Clinical investigations highlight the increased incidence of metabolic syndrome in prostate cancer (PCa) patients receiving androgen deprivation therapy (ADT). Studies using global androgen receptor ...(AR) knockout mice demonstrate that AR deficiency results in the development of insulin resistance in males. However, mechanisms by which AR in individual organs coordinately regulates insulin sensitivity remain unexplored. Here we tested the hypothesis that functional AR in the brain contributes to whole-body insulin sensitivity regulation and to the metabolic abnormalities developed in AR-deficient male mice.
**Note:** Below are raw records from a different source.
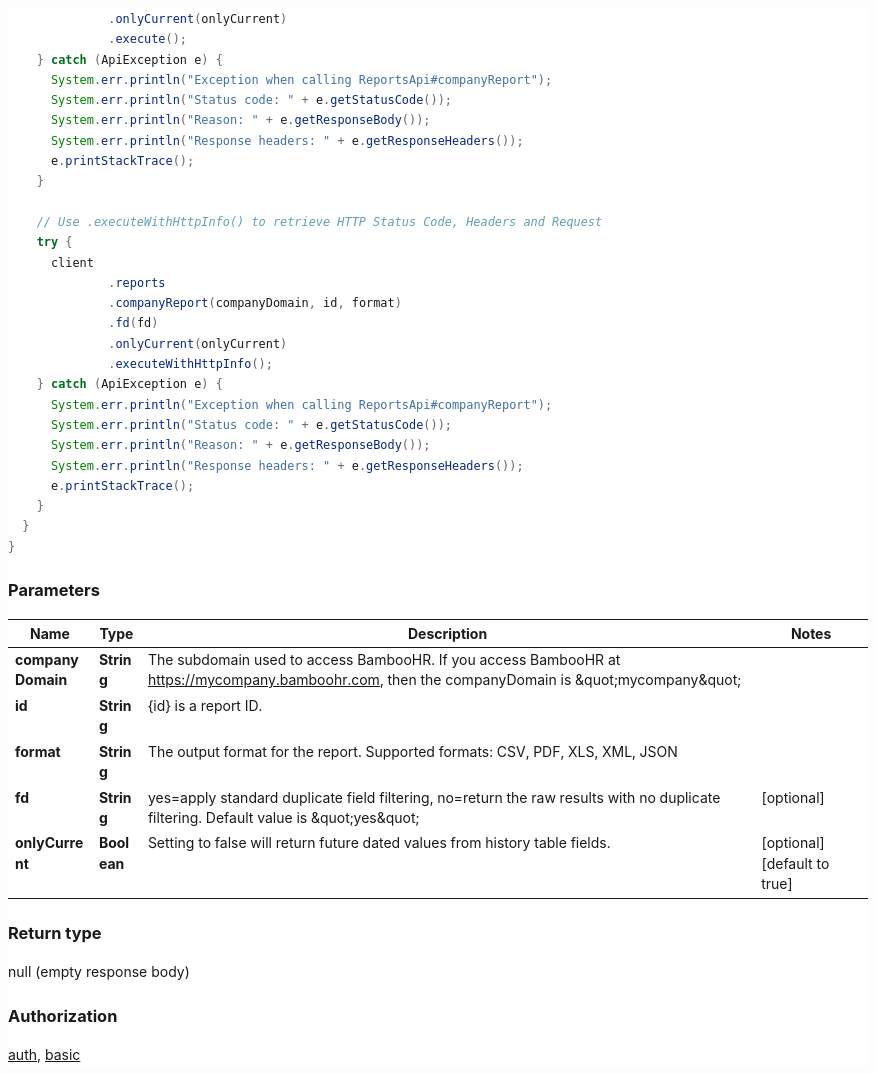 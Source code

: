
```java
              .onlyCurrent(onlyCurrent)
              .execute();
    } catch (ApiException e) {
      System.err.println("Exception when calling ReportsApi#companyReport");
      System.err.println("Status code: " + e.getStatusCode());
      System.err.println("Reason: " + e.getResponseBody());
      System.err.println("Response headers: " + e.getResponseHeaders());
      e.printStackTrace();
    }

    // Use .executeWithHttpInfo() to retrieve HTTP Status Code, Headers and Request
    try {
      client
              .reports
              .companyReport(companyDomain, id, format)
              .fd(fd)
              .onlyCurrent(onlyCurrent)
              .executeWithHttpInfo();
    } catch (ApiException e) {
      System.err.println("Exception when calling ReportsApi#companyReport");
      System.err.println("Status code: " + e.getStatusCode());
      System.err.println("Reason: " + e.getResponseBody());
      System.err.println("Response headers: " + e.getResponseHeaders());
      e.printStackTrace();
    }
  }
}

```

### Parameters

| Name | Type | Description  | Notes |
|------------- | ------------- | ------------- | -------------|
| **companyDomain** | **String**| The subdomain used to access BambooHR. If you access BambooHR at https://mycompany.bamboohr.com, then the companyDomain is \&quot;mycompany\&quot; | |
| **id** | **String**| {id} is a report ID. | |
| **format** | **String**| The output format for the report. Supported formats: CSV, PDF, XLS, XML, JSON | |
| **fd** | **String**| yes&#x3D;apply standard duplicate field filtering, no&#x3D;return the raw results with no duplicate filtering. Default value is \&quot;yes\&quot; | [optional] |
| **onlyCurrent** | **Boolean**| Setting to false will return future dated values from history table fields. | [optional] [default to true] |

### Return type

null (empty response body)

### Authorization

[auth](../README.md#auth), [basic](../README.md#basic)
The mouse model selectively lacking AR in the central nervous system and AR-expressing GT1-7 neuronal cells were established and used to delineate molecular mechanisms in insulin signaling modulated by AR. Neuronal AR deficiency leads to reduced insulin sensitivity in middle-aged mice. Neuronal AR regulates hypothalamic insulin signaling by repressing nuclear factor-κB (NF-κB)-mediated induction of protein-tyrosine phosphatase 1B (PTP1B). Hypothalamic insulin resistance leads to hepatic insulin resistance, lipid accumulation, and visceral obesity. The functional deficiency of AR in the hypothalamus leads to male mice being more susceptible to the effects of high-fat diet consumption on PTP1B expression and NF-κB activation. These findings suggest that in men with PCa undergoing ADT, reduction of AR function in the brain may contribute to insulin resistance and visceral obesity. Pharmacotherapies targeting neuronal AR and NF-κB may be developed to combat the metabolic syndrome in men receiving ADT and in elderly men with age-associated hypogonadism.